▶ Work order
Could you repeat, exactly and with no pictures, only the lines from the start of the records through the line containing "- [Vlastní autorizace](#custom)"?

Saved data entries
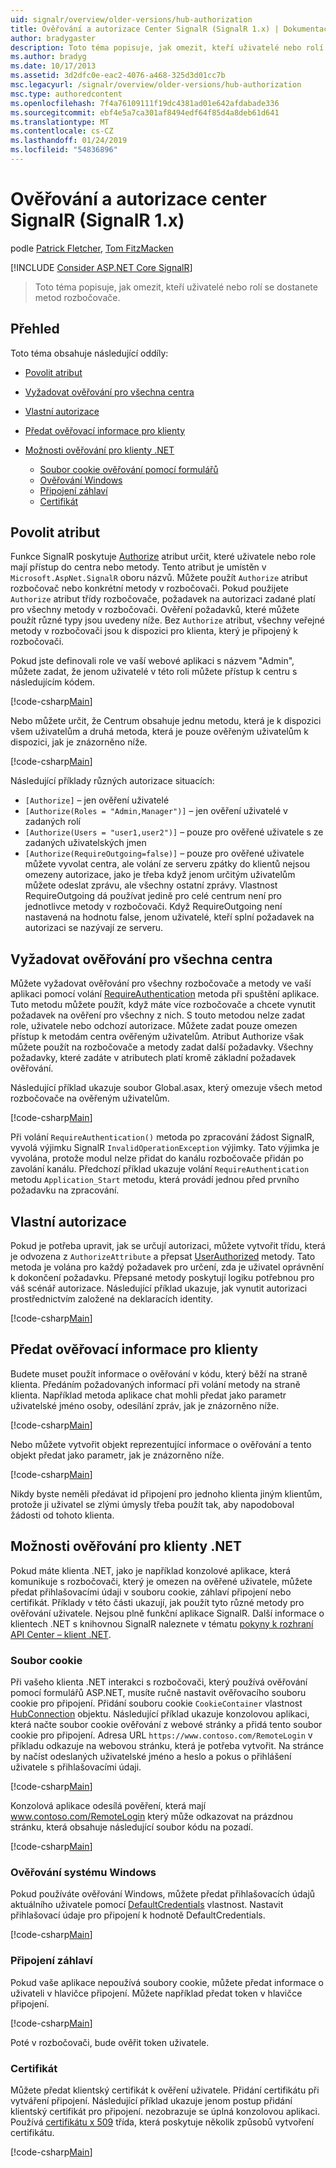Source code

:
 ```yaml
---
uid: signalr/overview/older-versions/hub-authorization
title: Ověřování a autorizace Center SignalR (SignalR 1.x) | Dokumentace Microsoftu
author: bradygaster
description: Toto téma popisuje, jak omezit, kteří uživatelé nebo rolí se dostanete metod rozbočovače.
ms.author: bradyg
ms.date: 10/17/2013
ms.assetid: 3d2dfc0e-eac2-4076-a468-325d3d01cc7b
msc.legacyurl: /signalr/overview/older-versions/hub-authorization
msc.type: authoredcontent
ms.openlocfilehash: 7f4a76109111f19dc4381ad01e642afdabade336
ms.sourcegitcommit: ebf4e5a7ca301af8494edf64f85d4a8deb61d641
ms.translationtype: MT
ms.contentlocale: cs-CZ
ms.lasthandoff: 01/24/2019
ms.locfileid: "54836896"
---
```

<a name="authentication-and-authorization-for-signalr-hubs-signalr-1x"></a>Ověřování a autorizace center SignalR (SignalR 1.x)
====================
podle [Patrick Fletcher](https://github.com/pfletcher), [Tom FitzMacken](https://github.com/tfitzmac)

[!INCLUDE [Consider ASP.NET Core SignalR](~/includes/signalr/signalr-version-disambiguation.md)]

> Toto téma popisuje, jak omezit, kteří uživatelé nebo rolí se dostanete metod rozbočovače.


## <a name="overview"></a>Přehled

Toto téma obsahuje následující oddíly:

- [Povolit atribut](#authorizeattribute)
- [Vyžadovat ověřování pro všechna centra](#requireauth)
- [Vlastní autorizace](#custom)
- [Předat ověřovací informace pro klienty](#passauth)
- [Možnosti ověřování pro klienty .NET](#authoptions)

    - [Soubor cookie ověřování pomocí formulářů](#cookie)
    - [Ověřování Windows](#windows)
    - [Připojení záhlaví](#header)
    - [Certifikát](#certificate)

<a id="authorizeattribute"></a>

## <a name="authorize-attribute"></a>Povolit atribut

Funkce SignalR poskytuje [Authorize](https://msdn.microsoft.com/library/microsoft.aspnet.signalr.authorizeattribute(v=vs.111).aspx) atribut určit, které uživatele nebo role mají přístup do centra nebo metody. Tento atribut je umístěn v `Microsoft.AspNet.SignalR` oboru názvů. Můžete použít `Authorize` atribut rozbočovač nebo konkrétní metody v rozbočovači. Pokud použijete `Authorize` atribut třídy rozbočovače, požadavek na autorizaci zadané platí pro všechny metody v rozbočovači. Ověření požadavků, které můžete použít různé typy jsou uvedeny níže. Bez `Authorize` atribut, všechny veřejné metody v rozbočovači jsou k dispozici pro klienta, který je připojený k rozbočovači.

Pokud jste definovali role ve vaší webové aplikaci s názvem "Admin", můžete zadat, že jenom uživatelé v této roli můžete přístup k centru s následujícím kódem.

[!code-csharp[Main](hub-authorization/samples/sample1.cs)]

Nebo můžete určit, že Centrum obsahuje jednu metodu, která je k dispozici všem uživatelům a druhá metoda, která je pouze ověřeným uživatelům k dispozici, jak je znázorněno níže.

[!code-csharp[Main](hub-authorization/samples/sample2.cs)]

Následující příklady různých autorizace situacích:

- `[Authorize]` – jen ověření uživatelé
- `[Authorize(Roles = "Admin,Manager")]` – jen ověření uživatelé v zadaných rolí
- `[Authorize(Users = "user1,user2")]` – pouze pro ověřené uživatele s ze zadaných uživatelských jmen
- `[Authorize(RequireOutgoing=false)]` – pouze pro ověřené uživatele můžete vyvolat centra, ale volání ze serveru zpátky do klientů nejsou omezeny autorizace, jako je třeba když jenom určitým uživatelům můžete odeslat zprávu, ale všechny ostatní zprávy. Vlastnost RequireOutgoing dá používat jedině pro celé centrum není pro jednotlivce metody v rozbočovači. Když RequireOutgoing není nastavená na hodnotu false, jenom uživatelé, kteří splní požadavek na autorizaci se nazývají ze serveru.

<a id="requireauth"></a>

## <a name="require-authentication-for-all-hubs"></a>Vyžadovat ověřování pro všechna centra

Můžete vyžadovat ověřování pro všechny rozbočovače a metody ve vaší aplikaci pomocí volání [RequireAuthentication](https://msdn.microsoft.com/library/microsoft.aspnet.signalr.hubpipelineextensions.requireauthentication(v=vs.111).aspx) metoda při spuštění aplikace. Tuto metodu můžete použít, když máte více rozbočovače a chcete vynutit požadavek na ověření pro všechny z nich. S touto metodou nelze zadat role, uživatele nebo odchozí autorizace. Můžete zadat pouze omezen přístup k metodám centra ověřeným uživatelům. Atribut Authorize však můžete použít na rozbočovače a metody zadat další požadavky. Všechny požadavky, které zadáte v atributech platí kromě základní požadavek ověřování.

Následující příklad ukazuje soubor Global.asax, který omezuje všech metod rozbočovače na ověřeným uživatelům.

[!code-csharp[Main](hub-authorization/samples/sample3.cs)]

Při volání `RequireAuthentication()` metoda po zpracování žádost SignalR, vyvolá výjimku SignalR `InvalidOperationException` výjimky. Tato výjimka je vyvolána, protože modul nelze přidat do kanálu rozbočovače přidán po zavolání kanálu. Předchozí příklad ukazuje volání `RequireAuthentication` metodu `Application_Start` metodu, která provádí jednou před prvního požadavku na zpracování.

<a id="custom"></a>

## <a name="customized-authorization"></a>Vlastní autorizace

Pokud je potřeba upravit, jak se určují autorizaci, můžete vytvořit třídu, která je odvozena z `AuthorizeAttribute` a přepsat [UserAuthorized](https://msdn.microsoft.com/library/microsoft.aspnet.signalr.authorizeattribute.userauthorized(v=vs.111).aspx) metody. Tato metoda je volána pro každý požadavek pro určení, zda je uživatel oprávnění k dokončení požadavku. Přepsané metody poskytují logiku potřebnou pro váš scénář autorizace. Následující příklad ukazuje, jak vynutit autorizaci prostřednictvím založené na deklaracích identity.

[!code-csharp[Main](hub-authorization/samples/sample4.cs)]

<a id="passauth"></a>

## <a name="pass-authentication-information-to-clients"></a>Předat ověřovací informace pro klienty

Budete muset použít informace o ověřování v kódu, který běží na straně klienta. Předáním požadovaných informací při volání metody na straně klienta. Například metoda aplikace chat mohli předat jako parametr uživatelské jméno osoby, odesílání zpráv, jak je znázorněno níže.

[!code-csharp[Main](hub-authorization/samples/sample5.cs)]

Nebo můžete vytvořit objekt reprezentující informace o ověřování a tento objekt předat jako parametr, jak je znázorněno níže.

[!code-csharp[Main](hub-authorization/samples/sample6.cs)]

Nikdy byste neměli předávat id připojení pro jednoho klienta jiným klientům, protože ji uživatel se zlými úmysly třeba použít tak, aby napodoboval žádosti od tohoto klienta.

<a id="authoptions"></a>

## <a name="authentication-options-for-net-clients"></a>Možnosti ověřování pro klienty .NET

Pokud máte klienta .NET, jako je například konzolové aplikace, která komunikuje s rozbočovači, který je omezen na ověřené uživatele, můžete předat přihlašovacími údaji v souboru cookie, záhlaví připojení nebo certifikát. Příklady v této části ukazují, jak použít tyto různé metody pro ověřování uživatele. Nejsou plně funkční aplikace SignalR. Další informace o klientech .NET s knihovnou SignalR naleznete v tématu [pokyny k rozhraní API Center – klient .NET](../guide-to-the-api/hubs-api-guide-net-client.md).

<a id="cookie"></a>

### <a name="cookie"></a>Soubor cookie

Při vašeho klienta .NET interakci s rozbočovači, který používá ověřování pomocí formulářů ASP.NET, musíte ručně nastavit ověřovacího souboru cookie pro připojení. Přidání souboru cookie `CookieContainer` vlastnost [HubConnection](https://msdn.microsoft.com/library/microsoft.aspnet.signalr.client.hubs.hubconnection(v=vs.111).aspx) objektu. Následující příklad ukazuje konzolovou aplikaci, která načte soubor cookie ověřování z webové stránky a přidá tento soubor cookie pro připojení. Adresa URL `https://www.contoso.com/RemoteLogin` v příkladu odkazuje na webovou stránku, která je potřeba vytvořit. Na stránce by načíst odeslaných uživatelské jméno a heslo a pokus o přihlášení uživatele s přihlašovacími údaji.

[!code-csharp[Main](hub-authorization/samples/sample7.cs)]

Konzolová aplikace odesílá pověření, která mají www.contoso.com/RemoteLogin který může odkazovat na prázdnou stránku, která obsahuje následující soubor kódu na pozadí.

[!code-csharp[Main](hub-authorization/samples/sample8.cs)]

<a id="windows"></a>

### <a name="windows-authentication"></a>Ověřování systému Windows

Pokud používáte ověřování Windows, můžete předat přihlašovacích údajů aktuálního uživatele pomocí [DefaultCredentials](https://msdn.microsoft.com/library/system.net.credentialcache.defaultcredentials.aspx) vlastnost. Nastavit přihlašovací údaje pro připojení k hodnotě DefaultCredentials.

[!code-csharp[Main](hub-authorization/samples/sample9.cs?highlight=6)]

<a id="header"></a>

### <a name="connection-header"></a>Připojení záhlaví

Pokud vaše aplikace nepoužívá soubory cookie, můžete předat informace o uživateli v hlavičce připojení. Můžete například předat token v hlavičce připojení.

[!code-csharp[Main](hub-authorization/samples/sample10.cs?highlight=6)]

Poté v rozbočovači, bude ověřit token uživatele.

<a id="certificate"></a>

### <a name="certificate"></a>Certifikát

Můžete předat klientský certifikát k ověření uživatele. Přidání certifikátu při vytváření připojení. Následující příklad ukazuje jenom postup přidání klientský certifikát pro připojení. nezobrazuje se úplná konzolovou aplikaci. Používá [certifikátu x 509](https://msdn.microsoft.com/library/system.security.cryptography.x509certificates.x509certificate.aspx) třída, která poskytuje několik způsobů vytvoření certifikátu.

[!code-csharp[Main](hub-authorization/samples/sample11.cs?highlight=6)]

▶ Response
Source code

:
 ```yaml
---
uid: signalr/overview/older-versions/hub-authorization
title: Ověřování a autorizace Center SignalR (SignalR 1.x) | Dokumentace Microsoftu
author: bradygaster
description: Toto téma popisuje, jak omezit, kteří uživatelé nebo rolí se dostanete metod rozbočovače.
ms.author: bradyg
ms.date: 10/17/2013
ms.assetid: 3d2dfc0e-eac2-4076-a468-325d3d01cc7b
msc.legacyurl: /signalr/overview/older-versions/hub-authorization
msc.type: authoredcontent
ms.openlocfilehash: 7f4a76109111f19dc4381ad01e642afdabade336
ms.sourcegitcommit: ebf4e5a7ca301af8494edf64f85d4a8deb61d641
ms.translationtype: MT
ms.contentlocale: cs-CZ
ms.lasthandoff: 01/24/2019
ms.locfileid: "54836896"
---
```

<a name="authentication-and-authorization-for-signalr-hubs-signalr-1x"></a>Ověřování a autorizace center SignalR (SignalR 1.x)
====================
podle [Patrick Fletcher](https://github.com/pfletcher), [Tom FitzMacken](https://github.com/tfitzmac)

[!INCLUDE [Consider ASP.NET Core SignalR](~/includes/signalr/signalr-version-disambiguation.md)]

> Toto téma popisuje, jak omezit, kteří uživatelé nebo rolí se dostanete metod rozbočovače.


## <a name="overview"></a>Přehled

Toto téma obsahuje následující oddíly:

- [Povolit atribut](#authorizeattribute)
- [Vyžadovat ověřování pro všechna centra](#requireauth)
- [Vlastní autorizace](#custom)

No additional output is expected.